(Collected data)
________________________

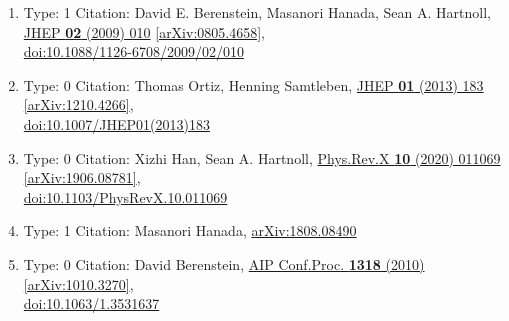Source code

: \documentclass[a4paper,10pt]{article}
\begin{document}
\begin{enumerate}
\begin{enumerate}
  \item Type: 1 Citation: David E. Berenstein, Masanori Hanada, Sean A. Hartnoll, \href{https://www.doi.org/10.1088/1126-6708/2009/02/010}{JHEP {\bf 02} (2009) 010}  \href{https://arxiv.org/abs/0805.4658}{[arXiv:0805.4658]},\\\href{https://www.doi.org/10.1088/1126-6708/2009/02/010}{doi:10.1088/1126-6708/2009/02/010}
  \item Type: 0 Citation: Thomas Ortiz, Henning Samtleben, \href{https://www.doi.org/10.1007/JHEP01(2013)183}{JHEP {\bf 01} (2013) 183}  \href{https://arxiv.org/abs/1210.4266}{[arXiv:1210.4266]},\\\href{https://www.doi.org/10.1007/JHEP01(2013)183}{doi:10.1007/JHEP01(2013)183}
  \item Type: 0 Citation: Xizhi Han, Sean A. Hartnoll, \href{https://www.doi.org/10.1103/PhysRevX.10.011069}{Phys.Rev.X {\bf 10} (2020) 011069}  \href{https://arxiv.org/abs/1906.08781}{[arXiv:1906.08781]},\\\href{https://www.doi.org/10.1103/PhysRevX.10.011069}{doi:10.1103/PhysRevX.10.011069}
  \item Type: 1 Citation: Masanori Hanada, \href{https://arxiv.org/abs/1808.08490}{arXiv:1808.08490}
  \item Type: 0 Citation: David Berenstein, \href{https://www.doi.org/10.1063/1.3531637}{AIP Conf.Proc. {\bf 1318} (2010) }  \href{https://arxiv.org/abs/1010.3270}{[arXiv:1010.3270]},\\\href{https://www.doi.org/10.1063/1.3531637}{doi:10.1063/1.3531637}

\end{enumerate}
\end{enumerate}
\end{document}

________________________

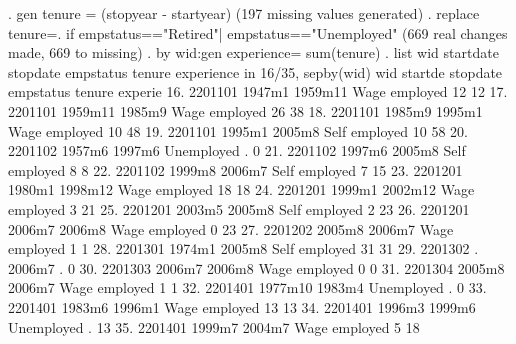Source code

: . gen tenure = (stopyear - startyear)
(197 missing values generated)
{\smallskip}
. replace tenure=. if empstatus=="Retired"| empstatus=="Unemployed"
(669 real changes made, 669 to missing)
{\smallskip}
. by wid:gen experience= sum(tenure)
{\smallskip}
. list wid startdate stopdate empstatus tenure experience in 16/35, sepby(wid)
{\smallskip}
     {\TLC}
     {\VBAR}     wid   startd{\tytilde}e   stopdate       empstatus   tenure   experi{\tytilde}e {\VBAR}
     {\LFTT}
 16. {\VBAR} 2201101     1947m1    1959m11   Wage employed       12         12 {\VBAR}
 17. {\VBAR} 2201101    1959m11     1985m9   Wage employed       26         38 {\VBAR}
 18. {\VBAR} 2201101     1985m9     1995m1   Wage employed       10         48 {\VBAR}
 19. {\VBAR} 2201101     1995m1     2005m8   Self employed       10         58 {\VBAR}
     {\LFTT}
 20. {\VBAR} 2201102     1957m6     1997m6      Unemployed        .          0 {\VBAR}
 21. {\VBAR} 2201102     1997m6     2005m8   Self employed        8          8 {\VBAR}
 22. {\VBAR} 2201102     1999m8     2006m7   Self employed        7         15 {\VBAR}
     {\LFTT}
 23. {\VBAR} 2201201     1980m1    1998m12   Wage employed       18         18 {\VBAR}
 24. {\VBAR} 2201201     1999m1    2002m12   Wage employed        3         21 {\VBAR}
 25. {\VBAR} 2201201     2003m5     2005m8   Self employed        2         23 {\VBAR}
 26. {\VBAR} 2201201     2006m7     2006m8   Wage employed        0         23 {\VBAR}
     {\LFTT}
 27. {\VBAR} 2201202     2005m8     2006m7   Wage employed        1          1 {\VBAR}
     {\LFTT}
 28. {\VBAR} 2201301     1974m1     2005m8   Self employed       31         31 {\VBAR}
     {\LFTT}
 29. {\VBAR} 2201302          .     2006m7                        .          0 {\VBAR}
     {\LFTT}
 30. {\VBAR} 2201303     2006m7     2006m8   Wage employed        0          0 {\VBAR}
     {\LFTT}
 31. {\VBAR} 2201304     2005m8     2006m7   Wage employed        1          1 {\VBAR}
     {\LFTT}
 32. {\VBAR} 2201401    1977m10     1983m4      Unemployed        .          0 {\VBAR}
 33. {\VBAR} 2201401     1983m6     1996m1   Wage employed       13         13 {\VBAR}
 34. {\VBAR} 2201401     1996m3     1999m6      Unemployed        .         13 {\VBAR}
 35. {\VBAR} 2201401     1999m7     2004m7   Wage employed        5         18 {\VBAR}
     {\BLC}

________________________

(What you should do): The answer must be every line from the records above that contains "arXiv".

(Result of this task):
  \item Type: 1 Citation: David E. Berenstein, Masanori Hanada, Sean A. Hartnoll, \href{https://www.doi.org/10.1088/1126-6708/2009/02/010}{JHEP {\bf 02} (2009) 010}  \href{https://arxiv.org/abs/0805.4658}{[arXiv:0805.4658]},\\\href{https://www.doi.org/10.1088/1126-6708/2009/02/010}{doi:10.1088/1126-6708/2009/02/010}
  \item Type: 0 Citation: Thomas Ortiz, Henning Samtleben, \href{https://www.doi.org/10.1007/JHEP01(2013)183}{JHEP {\bf 01} (2013) 183}  \href{https://arxiv.org/abs/1210.4266}{[arXiv:1210.4266]},\\\href{https://www.doi.org/10.1007/JHEP01(2013)183}{doi:10.1007/JHEP01(2013)183}
  \item Type: 0 Citation: Xizhi Han, Sean A. Hartnoll, \href{https://www.doi.org/10.1103/PhysRevX.10.011069}{Phys.Rev.X {\bf 10} (2020) 011069}  \href{https://arxiv.org/abs/1906.08781}{[arXiv:1906.08781]},\\\href{https://www.doi.org/10.1103/PhysRevX.10.011069}{doi:10.1103/PhysRevX.10.011069}
  \item Type: 1 Citation: Masanori Hanada, \href{https://arxiv.org/abs/1808.08490}{arXiv:1808.08490}
  \item Type: 0 Citation: David Berenstein, \href{https://www.doi.org/10.1063/1.3531637}{AIP Conf.Proc. {\bf 1318} (2010) }  \href{https://arxiv.org/abs/1010.3270}{[arXiv:1010.3270]},\\\href{https://www.doi.org/10.1063/1.3531637}{doi:10.1063/1.3531637}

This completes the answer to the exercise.